At the frame rate of the main movie, onEnterFrame() calls setSize() to change the size of the ring. The onEnterFrame() method then calls setAlpha() to increase the level of transparency of the ring. The level of transparency at any point during the life of the ring is a function of the percentage difference between the final ring size and whatever the size the ring happens to have at that point.

The method setSize() detects when the ring has reached it's final size. It then calls a method, resetParameters(), that randomly assigns a new set of starting animation values for the "Ring clip" instance. It also assigns a random number of frames to the class variable "waitFrames," where "waitFrames" is the number of frames to wait before bringing the ring back to life (with it's new starting animation values).

In sum then, an instance of the "Ring" class makes dynamic the scale and alpha properties of its associated "Ring clip" instance. It does this by calling the (over-ridden) native MovieClip method onEnterFrame(). When the "Ring clip" instance reaches its final size, resetParameters() makes it invisible (i.e., _visible = false) and assigns new starting values to its animation parameters, i.e., _xscale, _yscale, & _alpha. The "Ring" class then waits a random number of frames before making the "Ring clip" instance visible.

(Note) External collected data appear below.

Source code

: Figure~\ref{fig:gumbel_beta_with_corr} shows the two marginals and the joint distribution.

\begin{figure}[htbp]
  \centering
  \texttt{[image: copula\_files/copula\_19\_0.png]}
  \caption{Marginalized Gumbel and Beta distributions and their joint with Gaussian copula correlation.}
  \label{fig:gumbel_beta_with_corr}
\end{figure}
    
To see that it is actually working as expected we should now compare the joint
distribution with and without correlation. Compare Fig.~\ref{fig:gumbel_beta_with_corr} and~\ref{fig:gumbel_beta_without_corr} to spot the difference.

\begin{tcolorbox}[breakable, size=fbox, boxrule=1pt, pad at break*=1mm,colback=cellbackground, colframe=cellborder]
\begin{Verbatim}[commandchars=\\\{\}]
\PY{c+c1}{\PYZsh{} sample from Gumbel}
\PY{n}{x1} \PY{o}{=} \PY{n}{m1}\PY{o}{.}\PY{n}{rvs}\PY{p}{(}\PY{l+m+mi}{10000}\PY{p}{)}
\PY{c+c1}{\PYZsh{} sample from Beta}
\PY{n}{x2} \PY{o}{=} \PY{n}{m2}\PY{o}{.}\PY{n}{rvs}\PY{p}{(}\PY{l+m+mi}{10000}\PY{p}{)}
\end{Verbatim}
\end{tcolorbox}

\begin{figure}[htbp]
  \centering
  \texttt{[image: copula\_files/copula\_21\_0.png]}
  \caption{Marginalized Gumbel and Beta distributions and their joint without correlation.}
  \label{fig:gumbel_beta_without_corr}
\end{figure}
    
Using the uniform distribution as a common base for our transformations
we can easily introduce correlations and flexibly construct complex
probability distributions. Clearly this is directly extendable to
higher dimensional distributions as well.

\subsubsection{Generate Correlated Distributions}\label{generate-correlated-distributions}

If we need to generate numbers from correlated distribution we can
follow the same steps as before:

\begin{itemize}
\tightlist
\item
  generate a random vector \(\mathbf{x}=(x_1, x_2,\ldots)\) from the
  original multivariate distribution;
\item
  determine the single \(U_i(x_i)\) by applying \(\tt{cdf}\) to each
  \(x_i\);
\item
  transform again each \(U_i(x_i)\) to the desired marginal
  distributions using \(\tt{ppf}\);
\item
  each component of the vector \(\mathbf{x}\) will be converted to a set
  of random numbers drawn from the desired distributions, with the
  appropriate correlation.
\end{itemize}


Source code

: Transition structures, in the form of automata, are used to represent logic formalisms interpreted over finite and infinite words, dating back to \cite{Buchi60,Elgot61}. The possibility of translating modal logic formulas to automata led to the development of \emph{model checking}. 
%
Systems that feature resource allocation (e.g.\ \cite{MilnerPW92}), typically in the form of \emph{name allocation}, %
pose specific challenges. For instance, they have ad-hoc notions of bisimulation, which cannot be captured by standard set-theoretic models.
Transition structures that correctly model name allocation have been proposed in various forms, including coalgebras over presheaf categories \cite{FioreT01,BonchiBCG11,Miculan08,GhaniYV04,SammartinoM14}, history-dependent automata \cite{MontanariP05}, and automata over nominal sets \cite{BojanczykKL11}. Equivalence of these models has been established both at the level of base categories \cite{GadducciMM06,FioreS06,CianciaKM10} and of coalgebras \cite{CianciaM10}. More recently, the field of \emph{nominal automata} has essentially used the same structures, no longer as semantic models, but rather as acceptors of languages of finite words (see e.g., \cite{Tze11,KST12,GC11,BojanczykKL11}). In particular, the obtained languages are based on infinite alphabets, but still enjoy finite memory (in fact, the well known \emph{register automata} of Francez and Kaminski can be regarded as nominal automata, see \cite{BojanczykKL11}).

One final note about "stochastic behavior" & the MathToolKit class: introducing random variables into models and animations is an advanced topic, so I won't go into any details here. However, if you build your animations with a certain amount of stochastic (i.e., random) behavior, you can make the animation more 'nuanced' by drawing your random variables from other known probability distributions rather than the usual, boring 'uniformed' distribution that Math.random() gives you. In this application, I generated the step sizes and wait times from simple normal distributions that differed only in terms of their means and standard deviations.